The friction parameter b _K is to be determined together with the static friction from a friction measurement. The crane trolley or crane bridge is moved at a known speed given by the motor at slow speed. The moment delivered can be traced back to the force F _y that is applied to the crane trolley. From the measured speed K, the friction force F _Ry can be calculated as a function of the speed of the crane and displayed in the form of the friction curve ( 61 ). In Fig. 6, the friction curve ( 61 ) of a friction measurement is shown as an example. This measurement only has to be carried out once during crane commissioning.

The speed proportional part ( 62 ) is determined by the factor b _K in the model according to Eq. 7 recorded. The nonlinear static friction component ( 63 ) is simulated by the following approach function

The adaptation factor ε and the static friction _constant F _{H0y are} determined by the recorded friction curve.

In the model of static friction, the non-linear part of static friction is pre-controlled to the control input. The structure of the model of static friction is shown in FIG. 7. The input variable is the load speed, the output variable the expected static friction F _Hy , which is now applied to the control input in addition to its compensation.

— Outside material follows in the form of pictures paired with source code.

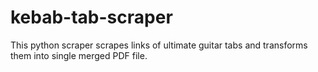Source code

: # kebab-tab-scraper
This python scraper scrapes links of ultimate guitar tabs and transforms them into single merged PDF file. 
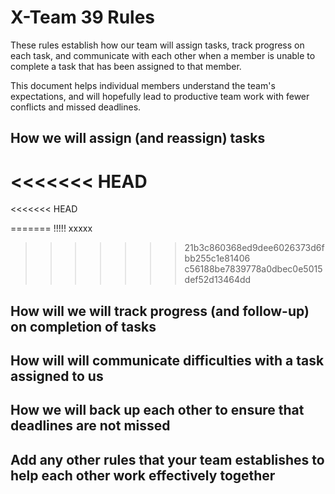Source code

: # X-Team 39 Rules

These rules establish how our team will assign tasks,
track progress on each task, and communicate with each other 
when a member is unable to complete a task that has been assigned to that member.

This document helps individual members understand the team's expectations,
and will hopefully lead to productive team work with fewer conflicts
and missed deadlines.

## How we will assign (and reassign) tasks
<<<<<<< HEAD
=======
<<<<<<< HEAD

=======
!!!!!
xxxxx
>>>>>>> 21b3c860368ed9dee6026373d6fbb255c1e81406
>>>>>>> c56188be7839778a0dbec0e5015def52d13464dd


## How will we will track progress (and follow-up) on completion of tasks



## How will will communicate difficulties with a task assigned to us



## How we will back up each other to ensure that deadlines are not missed



## Add any other rules that your team establishes to help each other work effectively together



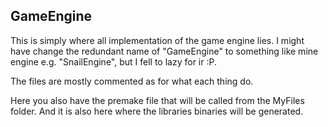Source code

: ## GameEngine

This is simply where all implementation of the game engine lies. I might have change the redundant name of "GameEngine" to something like mine engine e.g. "SnailEngine", but I fell to lazy for ir :P.

The files are mostly commented as for what each thing do.

Here you also have the premake file that will be called from the MyFiles folder. And it is also here where the libraries binaries will be generated.

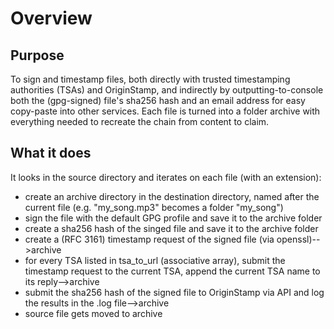 # Overview
## Purpose
To sign and timestamp files, both directly with trusted timestamping authorities (TSAs) and OriginStamp, and indirectly by outputting-to-console both the (gpg-signed) file's sha256 hash and an email address for easy copy-paste into other services. Each file is turned into a folder archive with everything needed to recreate the chain from content to claim.

## What it does
It looks in the source directory and iterates on each file (with an extension):
- create an archive directory in the destination directory, named after the current file (e.g. "my_song.mp3" becomes a folder "my_song")
- sign the file with the default GPG profile and save it to the archive folder
- create a sha256 hash of the singed file and save it to the archive folder
- create a (RFC 3161) timestamp request of the signed file (via openssl)-->archive  
- for every TSA listed in tsa_to_url (associative array), submit the timestamp request to the current TSA, append the current TSA name to its reply-->archive
- submit the sha256 hash of the signed file to OriginStamp via API and log the results in the .log file-->archive
- source file gets moved to archive
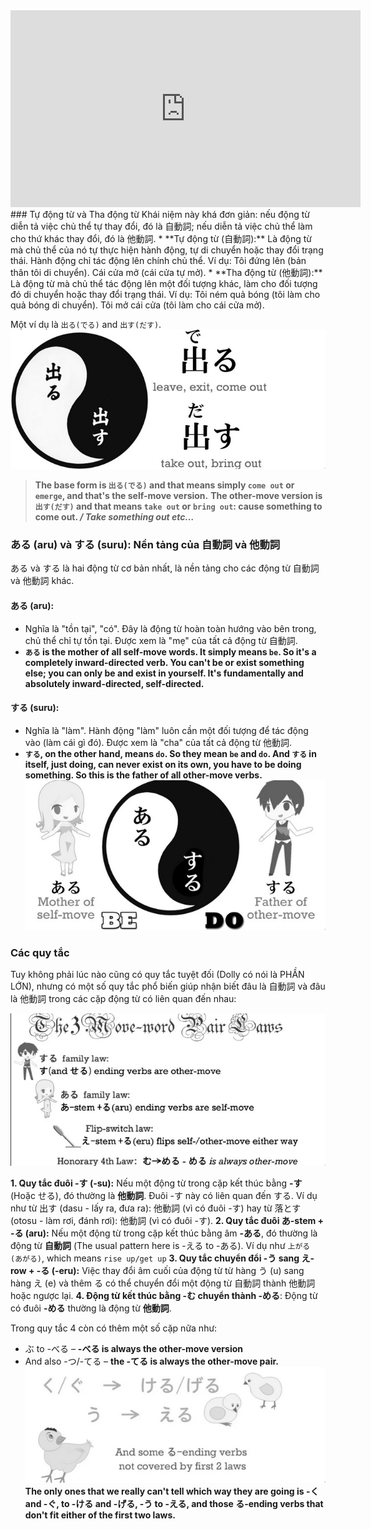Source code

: <iframe width="560" height="315" src="https://www.youtube.com/embed/isnR2kGolgk?si=OMJTAH3RklsSU_Ws" title="YouTube video player" frameborder="0" allow="accelerometer; autoplay; clipboard-write; encrypted-media; gyroscope; picture-in-picture; web-share" referrerpolicy="strict-origin-when-cross-origin" allowfullscreen></iframe>
### Tự động từ và Tha động từ
Khái niệm này khá đơn giản: nếu động từ diễn tả việc chủ thể tự thay đổi, đó là 自動詞; nếu diễn tả việc chủ thể làm cho thứ khác thay đổi, đó là 他動詞.
* **Tự động từ (自動詞):** Là động từ mà chủ thể của nó tự thực hiện hành động, tự di chuyển hoặc thay đổi trạng thái. Hành động chỉ tác động lên chính chủ thể. Ví dụ: Tôi đứng lên (bản thân tôi di chuyển). Cái cửa mở (cái cửa tự mở).
* **Tha động từ (他動詞):** Là động từ mà chủ thể tác động lên một đối tượng khác, làm cho đối tượng đó di chuyển hoặc thay đổi trạng thái. Ví dụ: Tôi ném quả bóng (tôi làm cho quả bóng di chuyển). Tôi mở cái cửa (tôi làm cho cái cửa mở).

Một ví dụ là `出る(でる)` and `出す(だす)`.
![Pasted image 20250528155942.png](img/Pasted%20image%2020250528155942.png)
> **The base form is `出る(でる)` and that means simply `come out` or `emerge`, and that's the self-move version.** **The other-move version is `出す(だす)` and that means `take out` or `bring out`: cause something to come out. _/ Take something out etc…_**

### ある (aru) và する (suru): Nền tảng của 自動詞 và 他動詞
ある và する là hai động từ cơ bản nhất, là nền tảng cho các động từ 自動詞 và 他動詞 khác.
#### **ある (aru):** 
* Nghĩa là "tồn tại", "có". Đây là động từ hoàn toàn hướng vào bên trong, chủ thể chỉ tự tồn tại. Được xem là "mẹ" của tất cả động từ 自動詞.
* **`ある` is the mother of all self-move words. It simply means `be`. So it's a completely inward-directed verb. You can't be or exist something else; you can only be and exist in yourself. It's fundamentally and absolutely inward-directed, self-directed.**
#### する (suru):
* Nghĩa là "làm". Hành động "làm" luôn cần một đối tượng để tác động vào (làm cái gì đó). Được xem là "cha" của tất cả động từ 他動詞. 
* **`する`, on the other hand, means `do`. So they mean `be` and `do`. And `する` in itself, just doing, can never exist on its own, you have to be doing something. So this is the father of all other-move verbs.**
![Pasted image 20250528155920.png](img/Pasted%20image%2020250528155920.png)

### Các quy tắc
Tuy không phải lúc nào cũng có quy tắc tuyệt đối (Dolly có nói là PHẦN LỚN), nhưng có một số quy tắc phổ biến giúp nhận biết đâu là 自動詞 và đâu là 他動詞 trong các cặp động từ có liên quan đến nhau:

![Pasted image 20250528160439.png](img/Pasted%20image%2020250528160439.png)

**1. Quy tắc đuôi -す (-su):** Nếu một động từ trong cặp kết thúc bằng **-す** (Hoặc せる), đó thường là **他動詞**. Đuôi -す này có liên quan đến する. Ví dụ như từ 出す (dasu - lấy ra, đưa ra): 他動詞 (vì có đuôi -す) hay từ 落とす (otosu - làm rơi, đánh rơi): 他動詞 (vì có đuôi -す).
**2. Quy tắc đuôi あ-stem + -る (aru):** Nếu một động từ trong cặp kết thúc bằng âm **-ある**, đó thường là động từ **自動詞** (The usual pattern here is -える to -ある). Ví dụ như `上がる (あがる)`, which means `rise up/get up`
**3. Quy tắc chuyển đổi -う sang え-row + -る (-eru):** Việc thay đổi âm cuối của động từ từ hàng う (u) sang hàng え (e) và thêm る có thể chuyển đổi một động từ 自動詞 thành 他動詞 hoặc ngược lại.
**4.  Động từ kết thúc bằng -む chuyển thành -める**: Động từ có đuôi **-める** thường là động từ **他動詞**.

Trong quy tắc 4 còn có thêm một số cặp nữa như:
- ぶ to -べる – **-べる is always the other-move version**
- And also -つ/-てる – **the -てる is always the other-move pair.**
![Pasted image 20250528161039.png](img/Pasted%20image%2020250528161039.png)
**The only ones that we really can't tell which way they are going is -く and -ぐ, to -ける and -げる, -う to -える, and those る-ending verbs that don't fit either of the first two laws.**
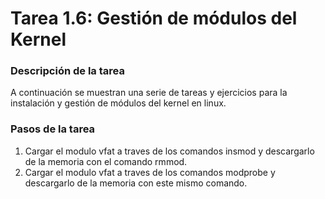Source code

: # **Tarea 1.6: Gestión de módulos del Kernel**

### **Descripción de la tarea**

A continuación se muestran una serie de tareas y ejercicios para la instalación y gestión de módulos del kernel en linux.

### **Pasos de la tarea**

1. Cargar el modulo vfat a traves de los comandos insmod y descargarlo de la memoria con el comando rmmod.
2. Cargar el modulo vfat a traves de los comandos modprobe y descargarlo de la memoria con este mismo comando.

The advantage of this procedure is that the modeled disturbance and its compensation it is possible to take non-linear system components into account in the control. In the usual Only the idealized linear system behavior becomes an approach to load pendulum damping considered. This is reduced by taking the damping terms into account Residual swinging of the load to a minimum. This is a very important advantage of the Method according to the invention with regard to a pendulum-damped method of a load in Working space.  

In addition to the pre-control and is crucial for the function of the load swing damping Static friction activation the generation of the time functions in the path planning module. For the Depending on the application, the function of the load swing damping system can be fully automatic Path planning module and a semi-automatic path planning module can be used.

Fig. 7 shows the basic structure of the path planning module. The input parameters for the fully automatic path planning module are the new target point coordinates x _target , y _target , z _target and possibly the type of interpolation as well as the movement parameters (such as max.speed etc.) and the target speeds _target , _target , _target for the semi-automatic path planning module. The output variables are the time functions for the target load position, speed, acceleration, the jerk and, optionally, the derivation of the jerk.

First, the structure of the semi-automatic path planning module is explained ( Fig. 8). The semi-automatic receives (25) target speeds _destination of the load (81) from the remote control panel. These can be in stages or as an analog signal. These are first standardized via a reinforcement block ( 82 ) to the maximum permissible speed range for the individual axes, which is given by the maximum speed of the crane trolley ν _max .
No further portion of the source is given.